Segment Start: PROVIDED DATA

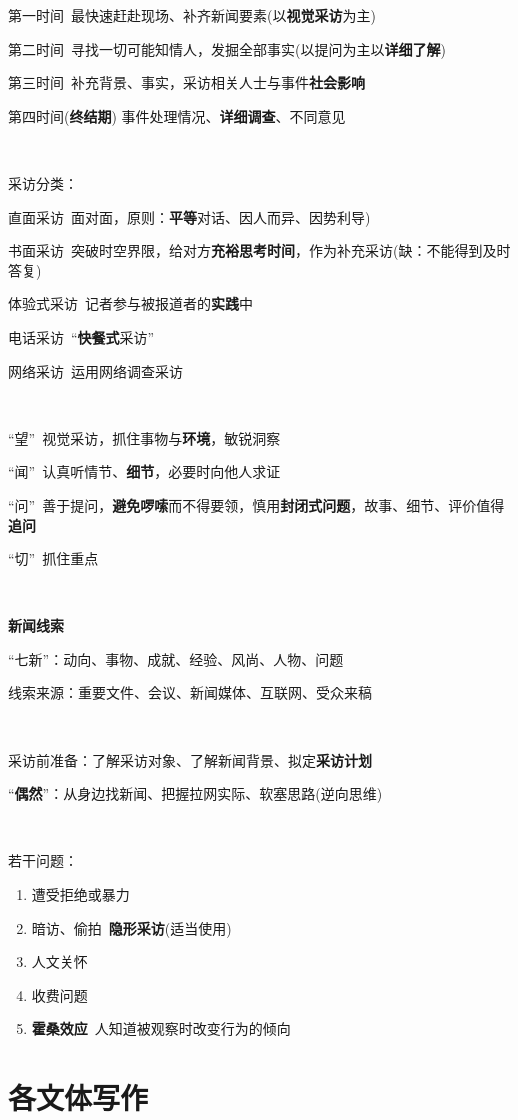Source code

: \documentclass[a4paper,UTF8]{ctexart}
\begin{document}
第一时间\ 最快速赶赴现场、补齐新闻要素(以\textbf{视觉采访}为主)

第二时间\ 寻找一切可能知情人，发掘全部事实(以提问为主以\textbf{详细了解})

第三时间\ 补充背景、事实，采访相关人士与事件\textbf{社会影响}

第四时间(\textbf{终结期}) 事件处理情况、\textbf{详细调查}、不同意见

~

采访分类：

直面采访\ 面对面，原则：\textbf{平等}对话、因人而异、因势利导)

书面采访\ 突破时空界限，给对方\textbf{充裕思考时间}，作为补充采访(缺：不能得到及时答复)

体验式采访\ 记者参与被报道者的\textbf{实践}中

电话采访\ “\textbf{快餐式}采访”

网络采访\ 运用网络调查采访

~

“望”\ 视觉采访，抓住事物与\textbf{环境}，敏锐洞察

“闻”\ 认真听情节、\textbf{细节}，必要时向他人求证

“问”\ 善于提问，\textbf{避免啰嗦}而不得要领，慎用\textbf{封闭式问题}，故事、细节、评价值得\textbf{追问}

“切”\ 抓住重点

~

\textbf{新闻线索}

“七新”：动向、事物、成就、经验、风尚、人物、问题

线索来源：重要文件、会议、新闻媒体、互联网、受众来稿

~

采访前准备：了解采访对象、了解新闻背景、拟定\textbf{采访计划}

“\textbf{偶然}”：从身边找新闻、把握拉网实际、软塞思路(逆向思维)

~

若干问题：
\begin{enumerate}
	\item 遭受拒绝或暴力
	\item 暗访、偷拍\ \textbf{隐形采访}(适当使用)
	\item 人文关怀
	\item 收费问题
	\item \textbf{霍桑效应}\ 人知道被观察时改变行为的倾向
\end{enumerate}

\section{各文体写作}
\end{document}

Segment End: PROVIDED DATA

» WHAT THE TASK REQUIRES
The job is to copy all the records precisely while omitting any picture.

» COMPLETED EXERCISE
Source code

: \documentclass[a4paper,UTF8]{ctexart}
\begin{document}
第一时间\ 最快速赶赴现场、补齐新闻要素(以\textbf{视觉采访}为主)

第二时间\ 寻找一切可能知情人，发掘全部事实(以提问为主以\textbf{详细了解})

第三时间\ 补充背景、事实，采访相关人士与事件\textbf{社会影响}

第四时间(\textbf{终结期}) 事件处理情况、\textbf{详细调查}、不同意见

~

采访分类：

直面采访\ 面对面，原则：\textbf{平等}对话、因人而异、因势利导)

书面采访\ 突破时空界限，给对方\textbf{充裕思考时间}，作为补充采访(缺：不能得到及时答复)

体验式采访\ 记者参与被报道者的\textbf{实践}中

电话采访\ “\textbf{快餐式}采访”

网络采访\ 运用网络调查采访

~

“望”\ 视觉采访，抓住事物与\textbf{环境}，敏锐洞察

“闻”\ 认真听情节、\textbf{细节}，必要时向他人求证

“问”\ 善于提问，\textbf{避免啰嗦}而不得要领，慎用\textbf{封闭式问题}，故事、细节、评价值得\textbf{追问}

“切”\ 抓住重点

~

\textbf{新闻线索}

“七新”：动向、事物、成就、经验、风尚、人物、问题

线索来源：重要文件、会议、新闻媒体、互联网、受众来稿

~

采访前准备：了解采访对象、了解新闻背景、拟定\textbf{采访计划}

“\textbf{偶然}”：从身边找新闻、把握拉网实际、软塞思路(逆向思维)

~

若干问题：
\begin{enumerate}
	\item 遭受拒绝或暴力
	\item 暗访、偷拍\ \textbf{隐形采访}(适当使用)
	\item 人文关怀
	\item 收费问题
	\item \textbf{霍桑效应}\ 人知道被观察时改变行为的倾向
\end{enumerate}

\section{各文体写作}
\end{document}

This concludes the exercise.